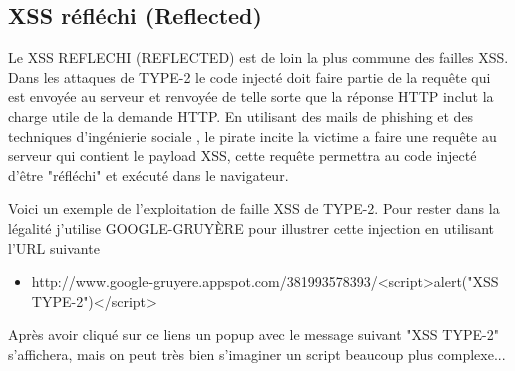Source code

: \bigskip

\subsection{XSS réfléchi (Reflected)}\label{vulnerabilites:web:xss:reflected}

Le XSS REFLECHI (REFLECTED) est de loin la plus commune des failles XSS. Dans les attaques de TYPE-2 le code injecté doit faire partie de la requête qui est envoyée au serveur et renvoyée de telle sorte que la réponse HTTP inclut la charge utile de la demande HTTP. En utilisant des mails de phishing  et des techniques d'ingénierie sociale , le pirate incite la victime a faire une requête au serveur qui contient le payload XSS, cette requête permettra au code injecté d'être "réfléchi" et exécuté dans le navigateur.

\begin{flushleft}
Voici un exemple de l'exploitation de faille XSS de TYPE-2. Pour rester dans la légalité j'utilise GOOGLE-GRUYÈRE pour illustrer cette injection en utilisant l'URL suivante 
\end{flushleft}

\bigskip

\begin{itemize}
\item http://www.google-gruyere.appspot.com/381993578393/<script>alert("XSS TYPE-2")</script>
\end{itemize}

\begin{flushleft}
Après avoir cliqué sur ce liens un popup avec le message suivant "XSS TYPE-2" s'affichera, mais on peut très bien s'imaginer un script beaucoup plus complexe...
\end{flushleft} 

\bigskip


\endinput

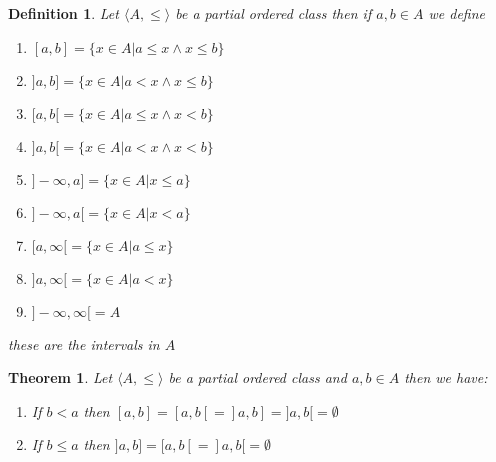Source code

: \documentclass{book}
\newtheorem{definition}{Definition}
{\theorembodyfont{\rmfamily}\newtheorem{example}{Example}}
\newtheorem{theorem}{Theorem}
\begin{document}
\begin{definition}
  \label{interval interval}Let $\langle A, \leqslant \rangle$ be a partial
  ordered class then if $a, b \in A$ we define
  \begin{enumerate}
    \item $[a, b] = \{ x \in A|a \leqslant x \wedge x \leqslant b \}$
    
    \item $] a, b] = \{ x \in A|a < x \wedge x \leqslant b \}$
    
    \item $[a, b [= \{ x \in A|a \leqslant x \wedge x < b \}$
    
    \item $] a, b [= \{ x \in A|a < x \wedge x < b \}$
    
    \item $] - \infty, a] = \{ x \in A|x \leqslant a \}$
    
    \item $] - \infty, a [= \{ x \in A|x < a \}$
    
    \item $[a, \infty [= \{ x \in A|a \leqslant x \}$
    
    \item $] a, \infty [= \{ x \in A|a < x \}$
    
    \item $] - \infty, \infty [= A$
  \end{enumerate}
  these are the intervals in $A$
\end{definition}

\begin{theorem}
  \label{interval condition to be empty}Let $\langle A, \leqslant \rangle$ be
  a partial ordered class and $a, b \in A$ then we have:
  \begin{enumerate}
    \item If $b < a$ then $[a, b] = [a, b [=] a, b] =] a, b [= \emptyset$
    
    \item If $b \leqslant a$ then $] a, b] = [a, b [=] a, b [= \emptyset$
  \end{enumerate}
\end{theorem}
\end{document}
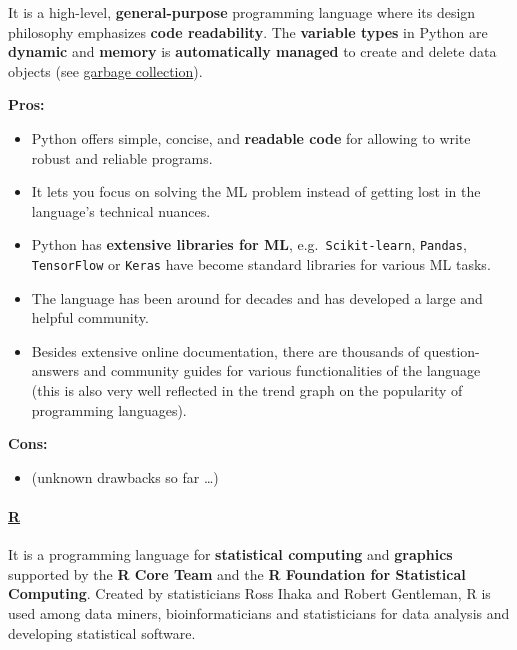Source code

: \documentclass [oneside,10pt,a4paper,ngerman,BCOR10mm,headsepline,parindent,final]{scrartcl}
\providecommand{\tightlist}{%
      \setlength{\itemsep}{0pt}\setlength{\parskip}{0pt}}
\begin{document}
It is a high-level, \textbf{general-purpose} programming language where
its design philosophy emphasizes \textbf{code readability}. The
\textbf{variable types} in Python are \textbf{dynamic} and
\textbf{memory} is \textbf{automatically managed} to create and delete
data objects (see
\href{https://en.wikipedia.org/wiki/Garbage_collection_(computer_science)}{garbage
collection}).

\textbf{Pros:}

\begin{itemize}
\tightlist
\item
  Python offers simple, concise, and \textbf{readable code} for allowing
  to write robust and reliable programs.
\item
  It lets you focus on solving the ML problem instead of getting lost in
  the language's technical nuances.
\item
  Python has \textbf{extensive libraries for ML},
  e.g.~\texttt{Scikit-learn}, \texttt{Pandas}, \texttt{TensorFlow} or
  \texttt{Keras} have become standard libraries for various ML tasks.
\item
  The language has been around for decades and has developed a large and
  helpful community.
\item
  Besides extensive online documentation, there are thousands of
  question-answers and community guides for various functionalities of
  the language (this is also very well reflected in the trend graph on
  the popularity of programming languages).
\end{itemize}

\textbf{Cons:}

\begin{itemize}
\tightlist
\item
  (unknown drawbacks so far \ldots)
\end{itemize}

    \hypertarget{r}{%
\paragraph{\texorpdfstring{\href{https://en.wikipedia.org/wiki/R_(programming_language)}{R}}{R}}\label{r}}

It is a programming language for \textbf{statistical computing} and
\textbf{graphics} supported by the \textbf{R Core Team} and the
\textbf{R Foundation for Statistical Computing}. Created by
statisticians Ross Ihaka and Robert Gentleman, R is used among data
miners, bioinformaticians and statisticians for data analysis and
developing statistical software.
\end{document}
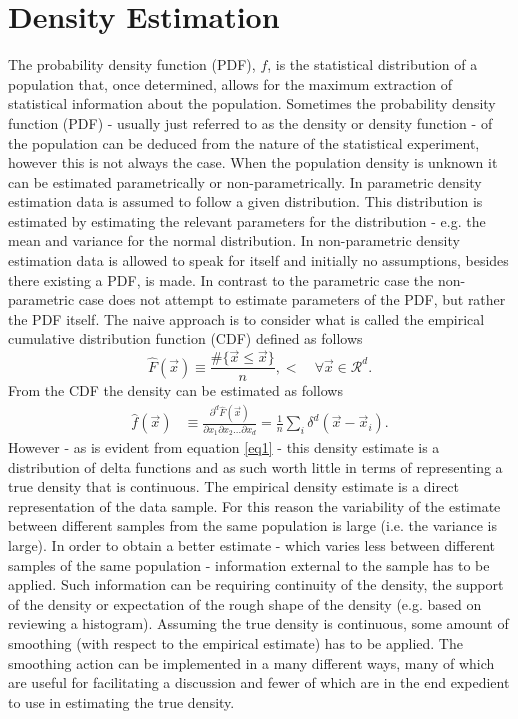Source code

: \chapter{Density Estimation}
\label{chp:dens}
The probability density function (PDF), $f$, is the statistical distribution of a population that, once determined, allows for the maximum extraction of statistical information about the population. Sometimes the probability density function (PDF) - usually just referred to as the density or density function - of the population can be deduced from the nature of the statistical experiment, however this is not always the case. When the population density is unknown it can be estimated parametrically or non-parametrically. In parametric density estimation data is assumed to follow a given distribution. This distribution is estimated by estimating the relevant parameters for the distribution - e.g. the mean and variance for the normal distribution. In non-parametric density estimation data is allowed to speak for itself and initially no assumptions, besides there existing a PDF, is made. In contrast to the parametric case the non-parametric case does not attempt to estimate parameters of the PDF, but rather the PDF itself. The naive approach is to consider what is called the empirical cumulative distribution function (CDF) defined as follows\citep{scott}
\begin{equation}
	\hat{F}(\vec{x})\equiv \frac{\#\{\vec{x}\leq \vec{x}\}}{n},<\quad\forall \vec{x}\in \mathcal{R}^d.
	\label{eeq1}
\end{equation}
From the CDF the density can be estimated as follows
\begin{equation}
	\begin{split}
		\hat{f}(\vec{x})&\equiv \frac{\partial ^d\hat{F}(\vec{x})}{\partial x_1\partial x_2\dots \partial x_d}=\frac{1}{n}\sum_{i}\delta^d(\vec{x}-\vec{x}_i).
	\end{split}
	\label{eq1}
\end{equation}
However - as is evident from equation \eqref{eq1} - this density estimate is a distribution of delta functions and as such worth little in terms of representing a true density that is continuous. The empirical density estimate is a direct representation of the data sample. For this reason the variability of the estimate between different samples from the same population is large (i.e. the variance is large). In order to obtain a better estimate - which varies less between different samples of the same population - information external to the sample has to be applied. Such information can be requiring continuity of the density, the support of the density or expectation of the rough shape of the density (e.g. based on reviewing a histogram). Assuming the true density is continuous, some amount of smoothing (with respect to the empirical estimate) has to be applied. The smoothing action can be implemented in a many different ways, many of which are useful for facilitating a discussion and fewer of which are in the end expedient to use in estimating the true density.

────────

Requirement
Without the pictures, please reproduce each line of the listing above exactly, from the first one through the line bearing "- \infty, a]".

Your response
Source code

: \bigskip

\subsection{XSS réfléchi (Reflected)}\label{vulnerabilites:web:xss:reflected}

Le XSS REFLECHI (REFLECTED) est de loin la plus commune des failles XSS. Dans les attaques de TYPE-2 le code injecté doit faire partie de la requête qui est envoyée au serveur et renvoyée de telle sorte que la réponse HTTP inclut la charge utile de la demande HTTP. En utilisant des mails de phishing  et des techniques d'ingénierie sociale , le pirate incite la victime a faire une requête au serveur qui contient le payload XSS, cette requête permettra au code injecté d'être "réfléchi" et exécuté dans le navigateur.

\begin{flushleft}
Voici un exemple de l'exploitation de faille XSS de TYPE-2. Pour rester dans la légalité j'utilise GOOGLE-GRUYÈRE pour illustrer cette injection en utilisant l'URL suivante 
\end{flushleft}

\bigskip

\begin{itemize}
\item http://www.google-gruyere.appspot.com/381993578393/<script>alert("XSS TYPE-2")</script>
\end{itemize}

\begin{flushleft}
Après avoir cliqué sur ce liens un popup avec le message suivant "XSS TYPE-2" s'affichera, mais on peut très bien s'imaginer un script beaucoup plus complexe...
\end{flushleft} 

\bigskip


\endinput

Source code

: \documentclass{book}
\newtheorem{definition}{Definition}
{\theorembodyfont{\rmfamily}\newtheorem{example}{Example}}
\newtheorem{theorem}{Theorem}
\begin{document}
\begin{definition}
  \label{interval interval}Let $\langle A, \leqslant \rangle$ be a partial
  ordered class then if $a, b \in A$ we define
  \begin{enumerate}
    \item $[a, b] = \{ x \in A|a \leqslant x \wedge x \leqslant b \}$
    
    \item $] a, b] = \{ x \in A|a < x \wedge x \leqslant b \}$
    
    \item $[a, b [= \{ x \in A|a \leqslant x \wedge x < b \}$
    
    \item $] a, b [= \{ x \in A|a < x \wedge x < b \}$
    
    \item $] - \infty, a] = \{ x \in A|x \leqslant a \}$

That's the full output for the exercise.